When he first began assembling model cars, he brought one for the Children's Moment one Sunday. It was a 1954 Oldsmobile which he'd painted a lustrous red. As he proudly displayed his handiwork, I asked him why he liked cars. He said, “Because they take us places.” I wondered aloud how cars take us places, and he launched into an elaborate explanation of the internal combustion engine, which amazed all of us. So then I asked, what happens if something doesn't work? He stopped the discussion cold. “You fix it,” he said.
Jared had had his share of being fixed. His fuel line had some corrosion which needed to be sanded off. Chemotherapy worked for his first experience with cancer of the esophagus. His reoccurrence was more severe. The treatment was no match for his illness. Jared succumbed to its side effects.
Like Jesus' parents, I'm sure Pamela and Jeremy were full of questions they never got to speak. They hungered for answers that never came. They sat by Jared's bed until the visiting hours were over every night, holding onto hope that became strained, then broke, leaving them awash in their tears.

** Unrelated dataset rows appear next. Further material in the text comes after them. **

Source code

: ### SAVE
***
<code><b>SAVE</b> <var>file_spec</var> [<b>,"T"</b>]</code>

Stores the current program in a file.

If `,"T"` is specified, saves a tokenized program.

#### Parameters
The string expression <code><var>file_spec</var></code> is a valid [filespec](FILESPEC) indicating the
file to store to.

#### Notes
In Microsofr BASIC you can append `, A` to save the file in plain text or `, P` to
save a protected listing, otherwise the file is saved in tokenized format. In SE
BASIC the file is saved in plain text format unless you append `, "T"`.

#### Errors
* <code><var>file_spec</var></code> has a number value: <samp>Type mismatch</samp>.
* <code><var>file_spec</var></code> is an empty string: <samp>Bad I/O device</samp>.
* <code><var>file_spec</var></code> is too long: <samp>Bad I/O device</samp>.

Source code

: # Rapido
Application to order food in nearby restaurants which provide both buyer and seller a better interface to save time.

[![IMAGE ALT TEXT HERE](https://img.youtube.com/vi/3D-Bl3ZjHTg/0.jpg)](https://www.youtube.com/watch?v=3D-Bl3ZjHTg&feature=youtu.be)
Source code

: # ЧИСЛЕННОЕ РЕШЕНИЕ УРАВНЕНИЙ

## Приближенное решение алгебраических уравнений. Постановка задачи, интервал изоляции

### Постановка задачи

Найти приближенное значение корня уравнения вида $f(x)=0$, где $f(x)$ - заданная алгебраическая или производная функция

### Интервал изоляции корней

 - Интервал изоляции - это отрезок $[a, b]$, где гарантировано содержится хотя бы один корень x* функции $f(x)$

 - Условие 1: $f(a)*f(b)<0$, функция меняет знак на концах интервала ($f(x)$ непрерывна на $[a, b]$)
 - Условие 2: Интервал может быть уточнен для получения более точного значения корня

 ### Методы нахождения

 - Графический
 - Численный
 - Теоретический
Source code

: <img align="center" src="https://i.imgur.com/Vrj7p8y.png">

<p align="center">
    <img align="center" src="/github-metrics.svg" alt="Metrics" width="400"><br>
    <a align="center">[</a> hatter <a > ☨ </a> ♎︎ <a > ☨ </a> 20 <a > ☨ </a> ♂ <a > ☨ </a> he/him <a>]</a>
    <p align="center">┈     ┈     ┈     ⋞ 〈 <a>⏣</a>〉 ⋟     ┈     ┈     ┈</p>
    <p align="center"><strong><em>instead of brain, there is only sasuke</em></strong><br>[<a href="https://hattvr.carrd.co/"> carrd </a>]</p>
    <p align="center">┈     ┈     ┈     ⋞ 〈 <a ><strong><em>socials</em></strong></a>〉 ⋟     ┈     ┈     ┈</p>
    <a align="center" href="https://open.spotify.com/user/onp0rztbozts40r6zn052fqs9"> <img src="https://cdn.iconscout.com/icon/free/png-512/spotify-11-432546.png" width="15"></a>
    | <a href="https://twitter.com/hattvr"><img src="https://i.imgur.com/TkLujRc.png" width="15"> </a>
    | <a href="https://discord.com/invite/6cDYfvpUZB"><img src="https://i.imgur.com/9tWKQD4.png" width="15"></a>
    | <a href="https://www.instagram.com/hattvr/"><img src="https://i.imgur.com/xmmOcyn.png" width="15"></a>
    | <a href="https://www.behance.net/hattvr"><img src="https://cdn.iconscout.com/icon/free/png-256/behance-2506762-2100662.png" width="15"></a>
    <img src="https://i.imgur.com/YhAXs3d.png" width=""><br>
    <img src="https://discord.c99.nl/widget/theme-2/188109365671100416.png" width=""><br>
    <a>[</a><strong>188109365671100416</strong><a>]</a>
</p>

Mary asked Jesus a question when she found him among the teachers at the temple. “Child, why have you treated us like this?” When our hearts are breaking, they may be filled with questions for God: “Why have you treated us like this? Didn't we pray hard enough? Did we live right? Didn't we put all our trust in you?”
There are no clear and simple answers to those questions when a child we love has died. But God has promised that no matter how deep the pain we feel, we cannot move beyond the bound of the sustaining love of God who raised Jesus Christ from the dead and who promises that nothing—not hardship or distress or peril—or even the death of this most precious child—can separate us from God's great love for us in Christ Jesus our Lord. Those of us who mourn today will not be left desolate, but we will be strengthened by God's Spirit and will know the love of Christ that surpasses knowledge.
When I wanted to see a master at work, I'd go watch Jared put together a car. For his first few cars, his dad would help him by reading him the directions, finding the pieces, and gluing parts together. When he became more proficient, Jared didn't rely on the directions solely. He had enough experience to assemble a car without following the directions word for word. He would know intuitively which part to find, which parts needed to be painted before gluing, how things fit together. “It's simple,” he said. “If you want to know how it's going to turn out, you just look at the design and work toward it.” And that's the simplest definition of vision that I know.
Jared's parents have donated a selection of Jared's finished model cars, along with his last one that is unfinished, to the church as a temporary display. This will serve as a memory of a boy with a vision, hands with a purpose, and a heart for the Lord.
Jared rests today in the hands of a loving and merciful God, and we know that in life, in death, in life beyond death, God is with us. We are not alone. Thanks be to God.
May God bless you as you find the words to console his people and bring them gently to his heart. May his grace surround you in all that you do in his name.